Personal information
- Born: 20 October 2006 (age 19)

Sport
- Country: China
- Sport: Short track speed skating

Medal record
Men's short-track speed skating
Representing China
World Championships
| Silver medal – second place | 2026 Montreal | 5000 m relay |
Winter Youth Olympics
| Gold medal – first place | 2024 Gangwon | Mixed relay |
World Junior Championships
| Gold medal – first place | 2024 Gdansk | 2000 m mixed relay |
| Silver medal – second place | 2024 Gdansk | 3000 m relay |
| Silver medal – second place | 2025 Calgary | 2000 m mixed relay |
| Silver medal – second place | 2025 Calgary | 3000 m relay |

= Zhang Bohao =

Chinese speed skater (born 2006)

Zhang Bohao (张柏浩; born 20 October 2006) is a Chinese short track speed skater.

==Career==
Zhang competed in the 2024 Winter Youth Olympics, where he finished fourth in the 500 meters and fifth in both the 1,000 and 1,500 meters. In the mixed relay, he won the competition with Li Jinzi, Yang Jingru, and Zhang Xinzhe. That same year, at the World Junior Championships, he finished sixth in the 500 meters and seventh in the 1,500 meters, won a gold medal in the 2000 m mixed relay and a silver medal in the 3000 m relay.

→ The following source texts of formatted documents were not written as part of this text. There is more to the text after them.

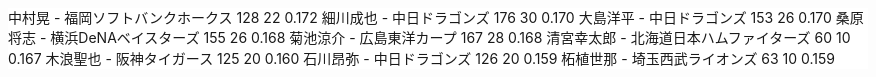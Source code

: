<tr class="odd">
<td style="text-align: left;">中村晃 - 福岡ソフトバンクホークス</td>
<td style="text-align: right;">128</td>
<td style="text-align: right;">22</td>
<td style="text-align: right;">0.172</td>
</tr>
<tr class="even">
<td style="text-align: left;">細川成也 - 中日ドラゴンズ</td>
<td style="text-align: right;">176</td>
<td style="text-align: right;">30</td>
<td style="text-align: right;">0.170</td>
</tr>
<tr class="odd">
<td style="text-align: left;">大島洋平 - 中日ドラゴンズ</td>
<td style="text-align: right;">153</td>
<td style="text-align: right;">26</td>
<td style="text-align: right;">0.170</td>
</tr>
<tr class="even">
<td style="text-align: left;">桑原将志 - 横浜DeNAベイスターズ</td>
<td style="text-align: right;">155</td>
<td style="text-align: right;">26</td>
<td style="text-align: right;">0.168</td>
</tr>
<tr class="odd">
<td style="text-align: left;">菊池涼介 - 広島東洋カープ</td>
<td style="text-align: right;">167</td>
<td style="text-align: right;">28</td>
<td style="text-align: right;">0.168</td>
</tr>
<tr class="even">
<td style="text-align: left;">清宮幸太郎 -
北海道日本ハムファイターズ</td>
<td style="text-align: right;">60</td>
<td style="text-align: right;">10</td>
<td style="text-align: right;">0.167</td>
</tr>
<tr class="odd">
<td style="text-align: left;">木浪聖也 - 阪神タイガース</td>
<td style="text-align: right;">125</td>
<td style="text-align: right;">20</td>
<td style="text-align: right;">0.160</td>
</tr>
<tr class="even">
<td style="text-align: left;">石川昂弥 - 中日ドラゴンズ</td>
<td style="text-align: right;">126</td>
<td style="text-align: right;">20</td>
<td style="text-align: right;">0.159</td>
</tr>
<tr class="odd">
<td style="text-align: left;">柘植世那 - 埼玉西武ライオンズ</td>
<td style="text-align: right;">63</td>
<td style="text-align: right;">10</td>
<td style="text-align: right;">0.159</td>
</tr>
</tbody>
</table>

At the 2025 Junior World Championships in Calgary, he won two silver medals.

During the 2025–26 ISU Short Track World Tour, Zhang's best result was fifteenth place in the 1,500 meters. He competed in the men's 5000 metre relay event at the 2026 Winter Olympics. In March 2026, at the World Championships in Montreal, Zhang won a silver medal as part of the Chinese men's relay team.